* [Dataset records]

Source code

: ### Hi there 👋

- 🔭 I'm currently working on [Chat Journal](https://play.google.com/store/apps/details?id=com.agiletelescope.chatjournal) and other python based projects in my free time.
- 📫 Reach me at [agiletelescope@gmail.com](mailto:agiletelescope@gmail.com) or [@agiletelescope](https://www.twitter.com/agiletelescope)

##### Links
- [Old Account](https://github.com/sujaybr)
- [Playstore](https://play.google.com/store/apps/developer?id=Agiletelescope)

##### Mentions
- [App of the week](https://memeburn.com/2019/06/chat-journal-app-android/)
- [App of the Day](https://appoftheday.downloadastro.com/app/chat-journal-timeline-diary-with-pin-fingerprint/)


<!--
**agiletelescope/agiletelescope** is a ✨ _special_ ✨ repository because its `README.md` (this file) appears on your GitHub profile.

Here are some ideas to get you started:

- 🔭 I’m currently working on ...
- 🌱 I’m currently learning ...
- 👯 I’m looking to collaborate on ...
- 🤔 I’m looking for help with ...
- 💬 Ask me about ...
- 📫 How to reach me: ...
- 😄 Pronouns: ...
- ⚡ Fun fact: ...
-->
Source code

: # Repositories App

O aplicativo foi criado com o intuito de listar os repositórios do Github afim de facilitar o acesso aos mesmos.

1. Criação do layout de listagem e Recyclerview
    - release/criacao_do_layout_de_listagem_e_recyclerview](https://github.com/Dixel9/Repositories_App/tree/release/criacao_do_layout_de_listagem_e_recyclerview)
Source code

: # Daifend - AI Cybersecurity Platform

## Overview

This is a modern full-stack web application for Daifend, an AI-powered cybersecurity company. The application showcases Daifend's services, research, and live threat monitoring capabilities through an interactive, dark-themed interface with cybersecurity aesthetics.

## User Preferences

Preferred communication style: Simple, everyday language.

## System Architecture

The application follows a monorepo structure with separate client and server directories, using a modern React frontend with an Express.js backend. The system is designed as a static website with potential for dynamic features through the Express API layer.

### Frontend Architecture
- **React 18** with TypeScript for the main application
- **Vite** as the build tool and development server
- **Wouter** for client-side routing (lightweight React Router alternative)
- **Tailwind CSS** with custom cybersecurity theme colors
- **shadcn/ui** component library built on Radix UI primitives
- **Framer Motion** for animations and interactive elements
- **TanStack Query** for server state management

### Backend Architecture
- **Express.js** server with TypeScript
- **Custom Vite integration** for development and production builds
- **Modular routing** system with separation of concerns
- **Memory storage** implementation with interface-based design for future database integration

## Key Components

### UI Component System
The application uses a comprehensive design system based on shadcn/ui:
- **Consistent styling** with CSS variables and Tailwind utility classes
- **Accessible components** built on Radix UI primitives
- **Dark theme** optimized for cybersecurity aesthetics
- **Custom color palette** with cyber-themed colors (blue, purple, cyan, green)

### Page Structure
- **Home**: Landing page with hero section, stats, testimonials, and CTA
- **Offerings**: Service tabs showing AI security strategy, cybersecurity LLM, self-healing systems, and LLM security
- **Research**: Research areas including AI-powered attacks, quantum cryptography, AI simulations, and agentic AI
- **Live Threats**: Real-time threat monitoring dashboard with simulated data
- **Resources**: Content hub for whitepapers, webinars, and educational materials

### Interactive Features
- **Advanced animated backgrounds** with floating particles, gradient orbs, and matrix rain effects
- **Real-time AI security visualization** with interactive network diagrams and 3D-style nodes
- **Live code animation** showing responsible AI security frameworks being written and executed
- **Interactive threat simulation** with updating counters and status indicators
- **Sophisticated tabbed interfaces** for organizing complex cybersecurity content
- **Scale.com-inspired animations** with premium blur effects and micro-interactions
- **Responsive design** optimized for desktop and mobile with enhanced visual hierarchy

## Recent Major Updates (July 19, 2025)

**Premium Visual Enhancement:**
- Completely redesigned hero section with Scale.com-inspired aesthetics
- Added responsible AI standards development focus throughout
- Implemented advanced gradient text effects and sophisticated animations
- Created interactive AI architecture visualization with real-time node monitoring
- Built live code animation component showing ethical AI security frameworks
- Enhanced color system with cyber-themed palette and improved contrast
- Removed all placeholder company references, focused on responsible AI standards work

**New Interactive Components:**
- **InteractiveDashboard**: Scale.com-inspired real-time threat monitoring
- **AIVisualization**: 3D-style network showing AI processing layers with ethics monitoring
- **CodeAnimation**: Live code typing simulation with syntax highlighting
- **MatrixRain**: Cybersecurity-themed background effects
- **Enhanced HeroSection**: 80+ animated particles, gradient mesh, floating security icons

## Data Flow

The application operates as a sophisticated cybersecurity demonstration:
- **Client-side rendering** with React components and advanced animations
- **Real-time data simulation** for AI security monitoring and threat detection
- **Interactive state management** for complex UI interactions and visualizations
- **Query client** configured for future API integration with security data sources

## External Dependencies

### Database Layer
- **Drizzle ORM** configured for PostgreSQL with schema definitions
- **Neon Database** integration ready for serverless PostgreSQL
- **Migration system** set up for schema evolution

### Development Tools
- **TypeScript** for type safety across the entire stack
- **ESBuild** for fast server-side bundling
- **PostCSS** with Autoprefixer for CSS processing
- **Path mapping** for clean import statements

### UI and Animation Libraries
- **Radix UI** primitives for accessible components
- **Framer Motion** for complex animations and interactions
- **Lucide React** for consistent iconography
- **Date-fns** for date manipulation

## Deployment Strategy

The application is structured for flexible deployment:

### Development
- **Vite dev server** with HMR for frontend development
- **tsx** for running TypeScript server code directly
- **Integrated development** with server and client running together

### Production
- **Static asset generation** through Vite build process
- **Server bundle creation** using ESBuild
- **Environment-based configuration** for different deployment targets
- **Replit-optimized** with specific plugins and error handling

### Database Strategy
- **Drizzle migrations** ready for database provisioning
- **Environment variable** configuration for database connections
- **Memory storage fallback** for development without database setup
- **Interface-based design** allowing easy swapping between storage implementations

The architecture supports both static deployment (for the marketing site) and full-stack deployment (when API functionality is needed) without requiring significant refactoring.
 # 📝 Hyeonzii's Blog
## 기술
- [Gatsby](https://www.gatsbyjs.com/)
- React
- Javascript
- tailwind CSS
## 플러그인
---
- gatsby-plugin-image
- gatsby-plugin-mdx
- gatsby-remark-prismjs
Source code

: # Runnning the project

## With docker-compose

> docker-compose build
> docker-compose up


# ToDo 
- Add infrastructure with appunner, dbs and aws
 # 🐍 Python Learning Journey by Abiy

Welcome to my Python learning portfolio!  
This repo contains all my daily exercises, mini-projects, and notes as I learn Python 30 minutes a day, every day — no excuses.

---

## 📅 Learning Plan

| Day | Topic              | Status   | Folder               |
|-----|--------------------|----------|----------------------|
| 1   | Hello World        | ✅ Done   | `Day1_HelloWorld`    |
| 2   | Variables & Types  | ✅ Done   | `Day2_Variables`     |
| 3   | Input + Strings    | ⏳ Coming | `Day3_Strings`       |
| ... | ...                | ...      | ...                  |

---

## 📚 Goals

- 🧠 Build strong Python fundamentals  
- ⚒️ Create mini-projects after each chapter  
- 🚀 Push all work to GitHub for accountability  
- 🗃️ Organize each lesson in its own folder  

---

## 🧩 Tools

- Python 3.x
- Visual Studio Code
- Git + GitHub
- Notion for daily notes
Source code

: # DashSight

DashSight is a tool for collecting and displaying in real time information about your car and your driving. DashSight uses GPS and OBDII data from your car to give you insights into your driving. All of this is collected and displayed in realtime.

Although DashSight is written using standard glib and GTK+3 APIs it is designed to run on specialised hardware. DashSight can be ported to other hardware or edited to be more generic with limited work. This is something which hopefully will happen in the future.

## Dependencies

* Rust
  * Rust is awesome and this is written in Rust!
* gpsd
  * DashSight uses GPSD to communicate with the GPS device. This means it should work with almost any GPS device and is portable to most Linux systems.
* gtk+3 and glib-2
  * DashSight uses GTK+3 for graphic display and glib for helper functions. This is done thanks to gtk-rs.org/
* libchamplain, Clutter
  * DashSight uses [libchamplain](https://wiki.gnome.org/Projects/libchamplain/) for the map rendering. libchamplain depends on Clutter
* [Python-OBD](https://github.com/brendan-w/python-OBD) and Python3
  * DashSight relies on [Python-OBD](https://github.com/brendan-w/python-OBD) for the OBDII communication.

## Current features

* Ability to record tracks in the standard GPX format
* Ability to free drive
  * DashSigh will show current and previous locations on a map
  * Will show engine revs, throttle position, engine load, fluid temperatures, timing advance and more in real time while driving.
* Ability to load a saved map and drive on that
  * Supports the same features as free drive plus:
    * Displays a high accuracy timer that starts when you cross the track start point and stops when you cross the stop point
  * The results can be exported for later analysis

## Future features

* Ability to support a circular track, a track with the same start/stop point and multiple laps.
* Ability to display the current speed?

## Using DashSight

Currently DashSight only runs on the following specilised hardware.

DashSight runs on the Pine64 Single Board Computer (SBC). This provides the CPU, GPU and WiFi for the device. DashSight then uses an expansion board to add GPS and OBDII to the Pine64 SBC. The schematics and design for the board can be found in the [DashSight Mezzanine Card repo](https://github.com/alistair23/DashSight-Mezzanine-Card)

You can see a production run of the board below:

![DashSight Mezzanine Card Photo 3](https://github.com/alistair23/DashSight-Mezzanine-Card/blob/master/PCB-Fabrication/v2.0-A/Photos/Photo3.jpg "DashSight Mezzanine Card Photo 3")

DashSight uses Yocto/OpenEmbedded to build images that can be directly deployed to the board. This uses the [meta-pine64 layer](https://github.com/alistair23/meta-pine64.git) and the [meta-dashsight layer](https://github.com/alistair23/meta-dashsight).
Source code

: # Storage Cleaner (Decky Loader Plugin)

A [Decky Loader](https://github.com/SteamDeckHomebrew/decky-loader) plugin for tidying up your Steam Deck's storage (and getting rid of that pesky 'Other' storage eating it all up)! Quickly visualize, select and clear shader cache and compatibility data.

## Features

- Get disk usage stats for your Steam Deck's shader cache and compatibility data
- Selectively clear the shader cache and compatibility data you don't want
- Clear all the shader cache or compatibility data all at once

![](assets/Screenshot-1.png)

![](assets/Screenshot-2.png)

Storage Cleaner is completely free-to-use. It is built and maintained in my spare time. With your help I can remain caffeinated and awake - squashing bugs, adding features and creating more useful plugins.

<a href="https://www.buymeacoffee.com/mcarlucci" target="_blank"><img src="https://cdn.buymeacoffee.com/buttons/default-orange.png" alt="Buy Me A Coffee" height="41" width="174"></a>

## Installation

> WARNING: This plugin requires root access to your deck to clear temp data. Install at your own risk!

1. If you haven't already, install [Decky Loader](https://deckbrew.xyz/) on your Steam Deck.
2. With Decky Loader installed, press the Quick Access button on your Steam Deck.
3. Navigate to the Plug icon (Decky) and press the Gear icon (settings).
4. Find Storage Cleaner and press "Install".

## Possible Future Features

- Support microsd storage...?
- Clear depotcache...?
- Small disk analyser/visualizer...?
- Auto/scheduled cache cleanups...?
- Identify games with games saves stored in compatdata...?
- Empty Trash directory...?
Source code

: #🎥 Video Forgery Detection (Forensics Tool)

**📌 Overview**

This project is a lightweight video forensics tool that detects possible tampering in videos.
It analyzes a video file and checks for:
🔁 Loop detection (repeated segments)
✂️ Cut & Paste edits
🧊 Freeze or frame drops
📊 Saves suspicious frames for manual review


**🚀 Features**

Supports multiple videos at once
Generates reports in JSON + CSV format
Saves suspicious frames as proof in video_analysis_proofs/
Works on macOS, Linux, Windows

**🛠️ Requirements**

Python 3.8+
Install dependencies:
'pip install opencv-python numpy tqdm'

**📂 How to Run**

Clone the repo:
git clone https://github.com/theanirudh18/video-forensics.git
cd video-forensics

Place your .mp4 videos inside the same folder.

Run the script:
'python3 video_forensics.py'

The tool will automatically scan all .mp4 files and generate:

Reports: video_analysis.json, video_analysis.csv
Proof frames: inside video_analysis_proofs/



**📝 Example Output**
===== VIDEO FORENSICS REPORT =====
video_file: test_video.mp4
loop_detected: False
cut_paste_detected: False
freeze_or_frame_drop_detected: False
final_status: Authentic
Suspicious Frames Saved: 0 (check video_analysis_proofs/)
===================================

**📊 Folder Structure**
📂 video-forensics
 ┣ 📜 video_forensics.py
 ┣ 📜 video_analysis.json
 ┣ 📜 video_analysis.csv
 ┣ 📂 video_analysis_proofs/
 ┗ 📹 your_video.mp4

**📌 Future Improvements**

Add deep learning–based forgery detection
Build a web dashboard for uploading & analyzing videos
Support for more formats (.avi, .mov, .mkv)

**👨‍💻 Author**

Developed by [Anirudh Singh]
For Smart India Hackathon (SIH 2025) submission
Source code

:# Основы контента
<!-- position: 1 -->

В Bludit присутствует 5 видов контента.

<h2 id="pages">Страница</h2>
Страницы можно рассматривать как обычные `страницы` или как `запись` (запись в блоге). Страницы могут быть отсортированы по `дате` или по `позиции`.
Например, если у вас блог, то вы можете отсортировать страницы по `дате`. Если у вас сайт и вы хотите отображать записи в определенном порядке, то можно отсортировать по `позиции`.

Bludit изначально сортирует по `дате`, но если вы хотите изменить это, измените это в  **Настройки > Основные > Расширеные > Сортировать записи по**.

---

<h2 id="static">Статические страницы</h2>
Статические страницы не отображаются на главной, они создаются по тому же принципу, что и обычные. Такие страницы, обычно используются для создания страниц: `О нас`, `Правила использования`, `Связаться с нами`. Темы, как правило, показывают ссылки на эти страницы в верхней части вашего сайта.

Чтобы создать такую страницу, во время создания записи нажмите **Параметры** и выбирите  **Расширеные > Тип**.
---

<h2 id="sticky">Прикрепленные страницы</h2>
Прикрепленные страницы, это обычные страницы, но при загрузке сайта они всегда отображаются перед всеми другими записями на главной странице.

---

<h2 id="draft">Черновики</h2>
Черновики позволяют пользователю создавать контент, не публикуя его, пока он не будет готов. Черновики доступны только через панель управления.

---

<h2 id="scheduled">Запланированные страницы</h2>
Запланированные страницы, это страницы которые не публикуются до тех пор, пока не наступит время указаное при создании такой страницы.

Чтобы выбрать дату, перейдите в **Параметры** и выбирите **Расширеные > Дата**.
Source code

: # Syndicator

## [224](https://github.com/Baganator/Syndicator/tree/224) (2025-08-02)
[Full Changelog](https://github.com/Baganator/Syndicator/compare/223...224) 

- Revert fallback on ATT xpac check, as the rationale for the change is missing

* [Task prompt] Every line in the entries that contains the word "processing" should be counted, and the total stated alone.

* [Reply to the task] 2